* _WORK TO COMPLETE_
In the data that follows, find each line containing "with" and copy it.

* _MATERIAL FOR THE TASK_
====================
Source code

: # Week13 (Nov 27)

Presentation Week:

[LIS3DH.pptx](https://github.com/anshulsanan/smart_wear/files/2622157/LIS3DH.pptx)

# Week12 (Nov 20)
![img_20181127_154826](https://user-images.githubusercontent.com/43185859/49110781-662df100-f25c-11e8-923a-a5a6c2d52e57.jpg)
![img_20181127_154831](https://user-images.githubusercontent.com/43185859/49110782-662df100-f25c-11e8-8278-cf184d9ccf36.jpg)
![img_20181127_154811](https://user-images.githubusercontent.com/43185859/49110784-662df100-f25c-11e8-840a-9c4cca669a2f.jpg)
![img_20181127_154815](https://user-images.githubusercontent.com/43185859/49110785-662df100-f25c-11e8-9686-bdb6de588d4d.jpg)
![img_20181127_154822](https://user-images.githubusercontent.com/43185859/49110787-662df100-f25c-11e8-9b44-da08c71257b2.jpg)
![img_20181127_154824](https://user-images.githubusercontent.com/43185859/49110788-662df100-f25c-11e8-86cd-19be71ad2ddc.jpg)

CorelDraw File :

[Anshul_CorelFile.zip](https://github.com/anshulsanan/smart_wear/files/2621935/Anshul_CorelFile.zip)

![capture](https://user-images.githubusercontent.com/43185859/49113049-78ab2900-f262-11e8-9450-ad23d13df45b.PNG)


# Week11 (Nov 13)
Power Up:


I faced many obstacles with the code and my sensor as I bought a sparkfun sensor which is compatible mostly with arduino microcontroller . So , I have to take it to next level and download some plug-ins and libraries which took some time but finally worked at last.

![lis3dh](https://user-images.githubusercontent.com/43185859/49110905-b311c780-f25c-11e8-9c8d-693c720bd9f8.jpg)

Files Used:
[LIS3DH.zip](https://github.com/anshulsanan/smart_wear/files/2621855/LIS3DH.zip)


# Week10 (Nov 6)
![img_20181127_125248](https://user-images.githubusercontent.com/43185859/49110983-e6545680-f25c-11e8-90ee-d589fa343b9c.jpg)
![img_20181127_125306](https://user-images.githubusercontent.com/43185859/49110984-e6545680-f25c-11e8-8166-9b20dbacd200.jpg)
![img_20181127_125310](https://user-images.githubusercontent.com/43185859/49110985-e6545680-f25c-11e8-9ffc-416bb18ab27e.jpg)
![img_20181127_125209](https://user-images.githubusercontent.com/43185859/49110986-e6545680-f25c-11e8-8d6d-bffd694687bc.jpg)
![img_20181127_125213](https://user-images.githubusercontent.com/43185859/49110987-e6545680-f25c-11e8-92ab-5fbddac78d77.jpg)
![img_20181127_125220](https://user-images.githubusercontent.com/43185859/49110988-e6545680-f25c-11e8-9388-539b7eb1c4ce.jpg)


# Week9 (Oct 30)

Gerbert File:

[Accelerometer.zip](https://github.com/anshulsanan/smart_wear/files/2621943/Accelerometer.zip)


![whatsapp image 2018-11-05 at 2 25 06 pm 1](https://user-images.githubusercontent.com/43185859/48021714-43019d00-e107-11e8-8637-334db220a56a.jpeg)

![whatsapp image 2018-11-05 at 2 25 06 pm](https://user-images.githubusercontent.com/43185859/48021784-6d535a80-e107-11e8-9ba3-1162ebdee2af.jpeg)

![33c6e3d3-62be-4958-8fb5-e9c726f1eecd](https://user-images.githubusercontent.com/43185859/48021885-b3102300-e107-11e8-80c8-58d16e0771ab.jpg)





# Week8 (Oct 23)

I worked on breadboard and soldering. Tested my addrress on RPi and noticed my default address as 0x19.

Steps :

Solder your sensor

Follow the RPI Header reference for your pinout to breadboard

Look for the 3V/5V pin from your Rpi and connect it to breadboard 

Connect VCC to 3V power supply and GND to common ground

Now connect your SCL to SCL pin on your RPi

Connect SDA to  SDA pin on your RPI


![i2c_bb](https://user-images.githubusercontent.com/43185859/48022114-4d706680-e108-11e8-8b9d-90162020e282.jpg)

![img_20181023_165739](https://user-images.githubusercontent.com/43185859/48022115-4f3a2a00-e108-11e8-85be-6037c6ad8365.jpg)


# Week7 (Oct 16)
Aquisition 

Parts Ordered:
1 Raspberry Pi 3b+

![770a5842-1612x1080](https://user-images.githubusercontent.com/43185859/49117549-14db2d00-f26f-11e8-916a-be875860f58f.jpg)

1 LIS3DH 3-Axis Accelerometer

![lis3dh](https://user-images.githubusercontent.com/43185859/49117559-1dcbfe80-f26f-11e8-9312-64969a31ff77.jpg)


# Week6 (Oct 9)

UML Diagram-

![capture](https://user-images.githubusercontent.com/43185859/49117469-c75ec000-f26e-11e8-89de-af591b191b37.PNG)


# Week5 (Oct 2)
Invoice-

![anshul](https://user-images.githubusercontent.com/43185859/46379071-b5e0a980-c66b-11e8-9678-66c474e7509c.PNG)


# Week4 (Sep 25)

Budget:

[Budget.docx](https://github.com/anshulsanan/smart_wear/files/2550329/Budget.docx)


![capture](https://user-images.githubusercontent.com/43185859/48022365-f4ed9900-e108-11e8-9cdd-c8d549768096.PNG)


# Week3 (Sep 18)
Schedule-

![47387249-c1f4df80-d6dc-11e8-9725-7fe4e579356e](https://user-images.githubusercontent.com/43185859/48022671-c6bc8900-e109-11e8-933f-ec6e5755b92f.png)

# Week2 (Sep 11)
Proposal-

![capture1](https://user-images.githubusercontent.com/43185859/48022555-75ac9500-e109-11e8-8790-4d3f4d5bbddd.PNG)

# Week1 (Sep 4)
====================
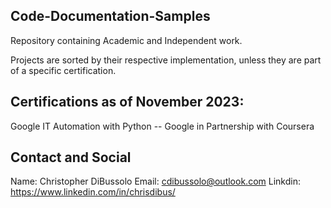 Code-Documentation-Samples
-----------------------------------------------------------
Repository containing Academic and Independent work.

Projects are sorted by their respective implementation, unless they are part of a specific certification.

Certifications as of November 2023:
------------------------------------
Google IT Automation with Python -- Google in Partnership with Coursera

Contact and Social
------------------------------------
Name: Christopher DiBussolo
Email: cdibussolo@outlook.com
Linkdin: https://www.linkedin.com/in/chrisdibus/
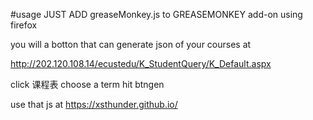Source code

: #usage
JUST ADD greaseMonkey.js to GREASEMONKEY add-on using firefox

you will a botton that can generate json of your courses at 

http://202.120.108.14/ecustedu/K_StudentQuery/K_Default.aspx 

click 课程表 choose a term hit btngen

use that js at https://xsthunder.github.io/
====================
* _WRITTEN RESPONSE_
I faced many obstacles with the code and my sensor as I bought a sparkfun sensor which is compatible mostly with arduino microcontroller . So , I have to take it to next level and download some plug-ins and libraries which took some time but finally worked at last.
Google IT Automation with Python -- Google in Partnership with Coursera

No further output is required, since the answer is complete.